Lydia Eastwick Longacre Biography

1870-1951

LYDIA LONGACRE

(1870-1951)

Lydia Longacre was best known for her miniatures and portraits paintings.

Elected Artist to the Lyme Art Association in 1916; exhibited in Old Lyme 1911-1951 at Phoebe Griffin Noyes Library and Lyme Art Association Gallery; student of William Merritt Chase and H. Siddons Mowbray at Art Students League of New York; student of James MacNeil Whistler in Paris; father Andrew Longacre engraver and watercolorist; sister Breta Longacre (1887-1923) painter who exhibited in 15th and 16th Annual Exhibitions in Old Lyme. 

Lydia exhibited with the American Society of Miniatuer Painters, whose Levantia White Boardman Award for best miniature she received in 1949, and with the Old Lyme Art Association in Connecticut.
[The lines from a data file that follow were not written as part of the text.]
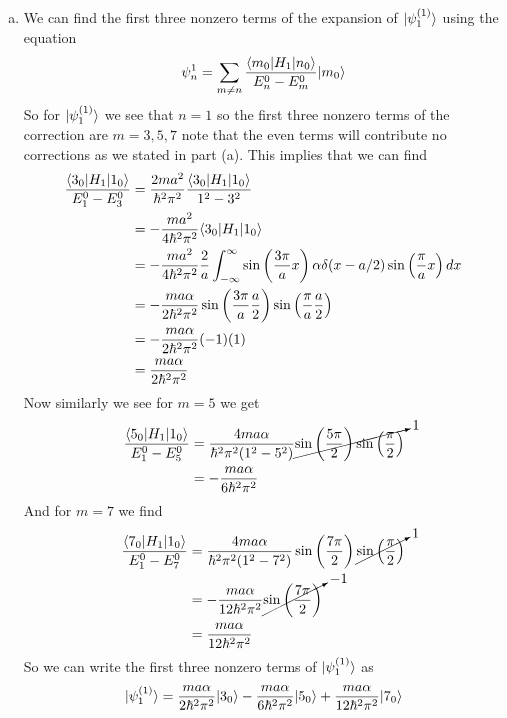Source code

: \documentclass[11pt]{article}
\numberwithin{equation}{section}
\begin{document}
\begin{enumerate}[(a)]
\item
We can find the first three nonzero terms of the expansion of $|{\psi_1^{(1)}}\rangle$ using the equation 
\begin{equation}
\psi_n^1 = \sum_{m\ne n}\frac{\langle{m_0}|H_1|{n_0}\rangle}{E_n^0-E_m^0}|{m_0}\rangle
\label{FirstOrderPsi}
\end{equation}
So for $|{\psi^{(1)}_1}\rangle$ we see that $n=1$ so the first three nonzero terms of the correction are $m = 3,5,7$ note that the even terms will contribute no corrections as we stated in part (a). This implies that we can find 
\begin{align*}
\frac{\langle{3_0}|H_1|{1_0}\rangle}{E_1^0-E_3^0} &= \frac{2ma^2}{\hbar^2\pi^2}\frac{\langle{3_0}|H_1|{1_0}\rangle}{1^2-3^2}\\
&= -\frac{ma^2}{4\hbar^2\pi^2}\langle{3_0}|H_1|{1_0}\rangle\\
&= -\frac{ma^2}{4\hbar^2\pi^2}\frac{2}{a}\int_{-\infty}^{\infty}\sin\left(\frac{3\pi}{a}x\right)\alpha\delta(x-a/2)\sin\left(\frac{\pi}{a}x\right)dx\\
&= -\frac{ma\alpha}{2\hbar^2\pi^2}\sin\left(\frac{3\pi}{a}\frac{a}{2}\right)\sin\left(\frac{\pi}{a}\frac{a}{2}\right)\\
&= -\frac{ma\alpha}{2\hbar^2\pi^2}(-1)(1)\\
&= \frac{ma\alpha}{2\hbar^2\pi^2}
\end{align*}
Now similarly we see for $m=5$ we get
\begin{align*}
\frac{\langle{5_0}|H_1|{1_0}\rangle}{E_1^0-E_5^0} &= \frac{4ma\alpha}{\hbar^2\pi^2(1^2-5^2)}\cancelto{1}{\sin\left(\frac{5\pi}{2}\right)\sin\left(\frac{\pi}{2}\right)}\\
&= -\frac{ma\alpha}{6\hbar^2\pi^2}
\end{align*}
And for $m=7$ we find
\begin{align*}
\frac{\langle{7_0}|H_1|{1_0}\rangle}{E_1^0-E_7^0} &= \frac{4ma\alpha}{\hbar^2\pi^2(1^2-7^2)}\sin\left(\frac{7\pi}{2}\right)\cancelto{1}{\sin\left(\frac{\pi}{2}\right)}\\
&= -\frac{ma\alpha}{12\hbar^2\pi^2}\cancelto{-1}{\sin\left(\frac{7\pi}{2}\right)}\\
&= \frac{ma\alpha}{12\hbar^2\pi^2}
\end{align*}
So we can write the first three nonzero terms of $|{\psi_1^{(1)}}\rangle$ as
$$|{\psi_1^{(1)}}\rangle =  \frac{ma\alpha}{2\hbar^2\pi^2}|{3_0}\rangle -\frac{ma\alpha}{6\hbar^2\pi^2}|{5_0}\rangle + \frac{ma\alpha}{12\hbar^2\pi^2}|{7_0}\rangle$$
\end{enumerate}
\end{document}
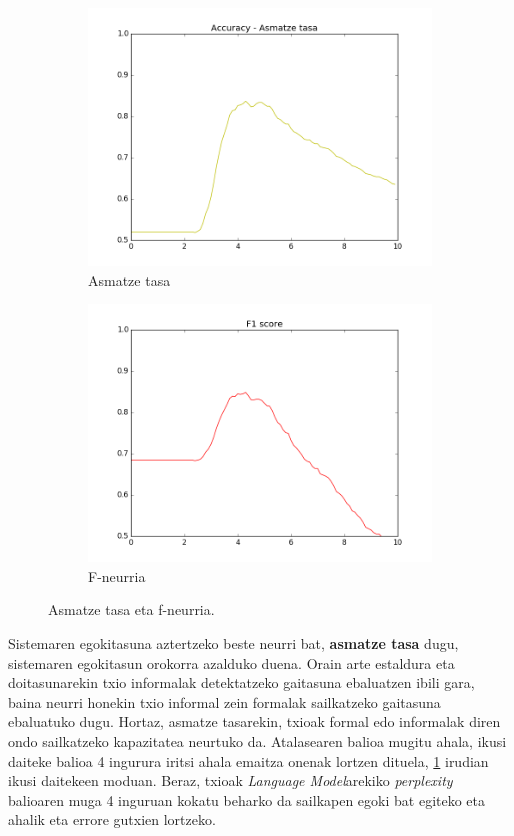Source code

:\documentclass[information,article,submit,moreauthors,pdftex,10pt,a4paper]{Definitions/mdpi}
\begin{document}
\begin{figure}[H]
  \centering
  \begin{subfigure}[b]{0.48\linewidth}
    \includegraphics[width=\linewidth]{accuracy}
    \caption{Asmatze tasa}
    \label{fig:acc}
  \end{subfigure}
  \begin{subfigure}[b]{0.48\linewidth}
    \includegraphics[width=\linewidth]{fmeasure}
    \caption{F-neurria}
    \label{fig:f1}
  \end{subfigure}
  \caption{Asmatze tasa eta f-neurria.}
  \label{fig:acc f1}
\end{figure}

Sistemaren egokitasuna aztertzeko beste neurri bat, \textbf{asmatze tasa} dugu, sistemaren egokitasun orokorra azalduko duena. Orain arte estaldura eta doitasunarekin txio informalak detektatzeko gaitasuna ebaluatzen ibili gara, baina neurri honekin txio informal zein formalak sailkatzeko gaitasuna ebaluatuko dugu. Hortaz, asmatze tasarekin, txioak formal edo informalak diren ondo sailkatzeko kapazitatea neurtuko da. Atalasearen balioa mugitu ahala, ikusi daiteke balioa 4 ingurura iritsi ahala emaitza onenak lortzen dituela, \ref{fig:acc} irudian ikusi daitekeen moduan. Beraz, txioak \textit{Language Model}arekiko \textit{perplexity} balioaren muga 4 inguruan kokatu beharko da sailkapen egoki bat egiteko eta ahalik eta errore gutxien lortzeko.
\end{document}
She died in Old Lyme, and is buried in the family plot at Philadelphia's Woodland Cemetary. Longacre is represented in the collection of the Smithsonian Museum by a miniature portrait of Rosina Cox Boardman, a watercolor on ivory dating to 1937;a miniature portrait in the same medium of fellow Old Lyme artist, Bruce Crane, painted in 1931, is owned by the Metropolitan Museum of Art.Four of her paintings are currently among the holdings of Old Lyme's Florence Griswold Museum.